▶ [EXERCISE DETAILS] Where does the string "placeholders" appear in the material? Copy each line that holds it.

========

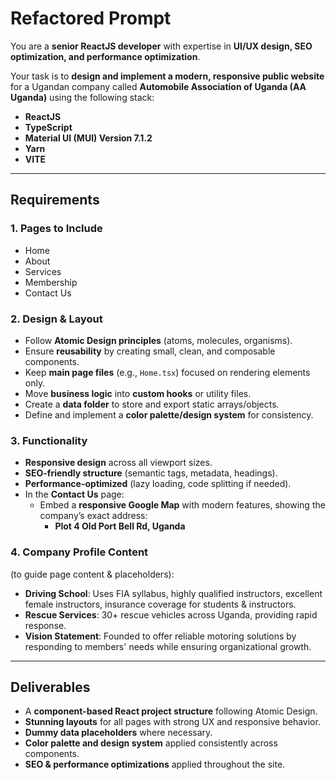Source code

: # Refactored Prompt

You are a **senior ReactJS developer** with expertise in **UI/UX design, SEO optimization, and performance optimization**.  

Your task is to **design and implement a modern, responsive public website** for a Ugandan company called **Automobile Association of Uganda (AA Uganda)** using the following stack:  

- **ReactJS**  
- **TypeScript**  
- **Material UI (MUI) Version 7.1.2**  
- **Yarn**  
- **VITE**  

---

## Requirements  

### 1. Pages to Include  
- Home  
- About  
- Services  
- Membership  
- Contact Us  

### 2. Design & Layout  
- Follow **Atomic Design principles** (atoms, molecules, organisms).  
- Ensure **reusability** by creating small, clean, and composable components.  
- Keep **main page files** (e.g., `Home.tsx`) focused on rendering elements only.  
- Move **business logic** into **custom hooks** or utility files.  
- Create a **data folder** to store and export static arrays/objects.  
- Define and implement a **color palette/design system** for consistency.  

### 3. Functionality  
- **Responsive design** across all viewport sizes.  
- **SEO-friendly structure** (semantic tags, metadata, headings).  
- **Performance-optimized** (lazy loading, code splitting if needed).  
- In the **Contact Us** page:  
  - Embed a **responsive Google Map** with modern features, showing the company’s exact address:  
    - **Plot 4 Old Port Bell Rd, Uganda**  

### 4. Company Profile Content  
(to guide page content & placeholders):  
- **Driving School**: Uses FIA syllabus, highly qualified instructors, excellent female instructors, insurance coverage for students & instructors.  
- **Rescue Services**: 30+ rescue vehicles across Uganda, providing rapid response.  
- **Vision Statement**: Founded to offer reliable motoring solutions by responding to members' needs while ensuring organizational growth.  

---

## Deliverables  

- A **component-based React project structure** following Atomic Design.  
- **Stunning layouts** for all pages with strong UX and responsive behavior.  
- **Dummy data placeholders** where necessary.  
- **Color palette and design system** applied consistently across components.  
- **SEO & performance optimizations** applied throughout the site.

========

▶ [ANSWER SECTION]
(to guide page content & placeholders):  
- **Dummy data placeholders** where necessary.  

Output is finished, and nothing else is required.